Records supplied
:::::

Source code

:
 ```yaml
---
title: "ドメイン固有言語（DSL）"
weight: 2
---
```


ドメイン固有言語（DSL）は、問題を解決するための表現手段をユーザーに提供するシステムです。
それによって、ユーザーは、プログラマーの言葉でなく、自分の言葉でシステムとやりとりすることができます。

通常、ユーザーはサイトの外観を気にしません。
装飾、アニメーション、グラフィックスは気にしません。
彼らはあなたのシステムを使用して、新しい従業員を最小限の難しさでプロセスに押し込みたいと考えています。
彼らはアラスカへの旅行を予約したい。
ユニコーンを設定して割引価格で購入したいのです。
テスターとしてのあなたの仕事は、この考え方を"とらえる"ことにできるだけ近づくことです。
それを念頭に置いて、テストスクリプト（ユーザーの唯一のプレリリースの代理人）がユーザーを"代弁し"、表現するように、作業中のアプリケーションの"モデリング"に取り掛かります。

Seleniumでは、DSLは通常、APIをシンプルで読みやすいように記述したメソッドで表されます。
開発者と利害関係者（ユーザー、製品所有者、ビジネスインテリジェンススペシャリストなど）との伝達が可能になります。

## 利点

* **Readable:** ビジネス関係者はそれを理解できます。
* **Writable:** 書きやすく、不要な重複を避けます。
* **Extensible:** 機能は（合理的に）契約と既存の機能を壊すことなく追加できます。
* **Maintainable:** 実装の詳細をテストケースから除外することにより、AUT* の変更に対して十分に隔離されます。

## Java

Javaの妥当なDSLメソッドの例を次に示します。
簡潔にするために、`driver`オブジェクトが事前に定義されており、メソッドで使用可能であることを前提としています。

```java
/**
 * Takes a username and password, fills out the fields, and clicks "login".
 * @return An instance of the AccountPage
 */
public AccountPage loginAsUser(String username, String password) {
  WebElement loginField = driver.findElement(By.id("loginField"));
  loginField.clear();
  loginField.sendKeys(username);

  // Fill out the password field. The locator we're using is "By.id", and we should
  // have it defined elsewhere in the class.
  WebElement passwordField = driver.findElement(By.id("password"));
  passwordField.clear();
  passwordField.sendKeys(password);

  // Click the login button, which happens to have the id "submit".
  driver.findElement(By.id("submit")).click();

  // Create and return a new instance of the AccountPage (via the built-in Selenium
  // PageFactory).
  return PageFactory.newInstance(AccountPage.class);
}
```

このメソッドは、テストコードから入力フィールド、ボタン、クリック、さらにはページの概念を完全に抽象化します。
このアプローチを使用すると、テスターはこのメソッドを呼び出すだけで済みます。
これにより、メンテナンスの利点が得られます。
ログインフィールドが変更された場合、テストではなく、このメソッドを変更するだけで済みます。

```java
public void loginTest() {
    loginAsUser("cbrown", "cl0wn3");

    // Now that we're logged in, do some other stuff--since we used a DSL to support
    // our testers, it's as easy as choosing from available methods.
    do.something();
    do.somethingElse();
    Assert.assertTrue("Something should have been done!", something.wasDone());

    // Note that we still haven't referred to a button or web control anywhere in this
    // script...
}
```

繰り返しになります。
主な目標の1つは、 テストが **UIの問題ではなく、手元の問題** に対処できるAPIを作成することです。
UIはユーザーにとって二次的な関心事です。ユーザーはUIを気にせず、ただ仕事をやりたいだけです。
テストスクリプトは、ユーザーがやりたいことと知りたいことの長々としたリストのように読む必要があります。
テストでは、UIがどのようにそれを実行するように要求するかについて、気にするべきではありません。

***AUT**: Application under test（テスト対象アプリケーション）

:::::

Would you copy each line of the data exactly as it appears above?

Answer box
Source code

:
 ```yaml
---
title: "ドメイン固有言語（DSL）"
weight: 2
---
```


ドメイン固有言語（DSL）は、問題を解決するための表現手段をユーザーに提供するシステムです。
それによって、ユーザーは、プログラマーの言葉でなく、自分の言葉でシステムとやりとりすることができます。

通常、ユーザーはサイトの外観を気にしません。
装飾、アニメーション、グラフィックスは気にしません。
彼らはあなたのシステムを使用して、新しい従業員を最小限の難しさでプロセスに押し込みたいと考えています。
彼らはアラスカへの旅行を予約したい。
ユニコーンを設定して割引価格で購入したいのです。
テスターとしてのあなたの仕事は、この考え方を"とらえる"ことにできるだけ近づくことです。
それを念頭に置いて、テストスクリプト（ユーザーの唯一のプレリリースの代理人）がユーザーを"代弁し"、表現するように、作業中のアプリケーションの"モデリング"に取り掛かります。

Seleniumでは、DSLは通常、APIをシンプルで読みやすいように記述したメソッドで表されます。
開発者と利害関係者（ユーザー、製品所有者、ビジネスインテリジェンススペシャリストなど）との伝達が可能になります。

## 利点

* **Readable:** ビジネス関係者はそれを理解できます。
* **Writable:** 書きやすく、不要な重複を避けます。
* **Extensible:** 機能は（合理的に）契約と既存の機能を壊すことなく追加できます。
* **Maintainable:** 実装の詳細をテストケースから除外することにより、AUT* の変更に対して十分に隔離されます。

## Java

Javaの妥当なDSLメソッドの例を次に示します。
簡潔にするために、`driver`オブジェクトが事前に定義されており、メソッドで使用可能であることを前提としています。

```java
/**
 * Takes a username and password, fills out the fields, and clicks "login".
 * @return An instance of the AccountPage
 */
public AccountPage loginAsUser(String username, String password) {
  WebElement loginField = driver.findElement(By.id("loginField"));
  loginField.clear();
  loginField.sendKeys(username);

  // Fill out the password field. The locator we're using is "By.id", and we should
  // have it defined elsewhere in the class.
  WebElement passwordField = driver.findElement(By.id("password"));
  passwordField.clear();
  passwordField.sendKeys(password);

  // Click the login button, which happens to have the id "submit".
  driver.findElement(By.id("submit")).click();

  // Create and return a new instance of the AccountPage (via the built-in Selenium
  // PageFactory).
  return PageFactory.newInstance(AccountPage.class);
}
```

このメソッドは、テストコードから入力フィールド、ボタン、クリック、さらにはページの概念を完全に抽象化します。
このアプローチを使用すると、テスターはこのメソッドを呼び出すだけで済みます。
これにより、メンテナンスの利点が得られます。
ログインフィールドが変更された場合、テストではなく、このメソッドを変更するだけで済みます。

```java
public void loginTest() {
    loginAsUser("cbrown", "cl0wn3");

    // Now that we're logged in, do some other stuff--since we used a DSL to support
    // our testers, it's as easy as choosing from available methods.
    do.something();
    do.somethingElse();
    Assert.assertTrue("Something should have been done!", something.wasDone());

    // Note that we still haven't referred to a button or web control anywhere in this
    // script...
}
```

繰り返しになります。
主な目標の1つは、 テストが **UIの問題ではなく、手元の問題** に対処できるAPIを作成することです。
UIはユーザーにとって二次的な関心事です。ユーザーはUIを気にせず、ただ仕事をやりたいだけです。
テストスクリプトは、ユーザーがやりたいことと知りたいことの長々としたリストのように読む必要があります。
テストでは、UIがどのようにそれを実行するように要求するかについて、気にするべきではありません。

***AUT**: Application under test（テスト対象アプリケーション）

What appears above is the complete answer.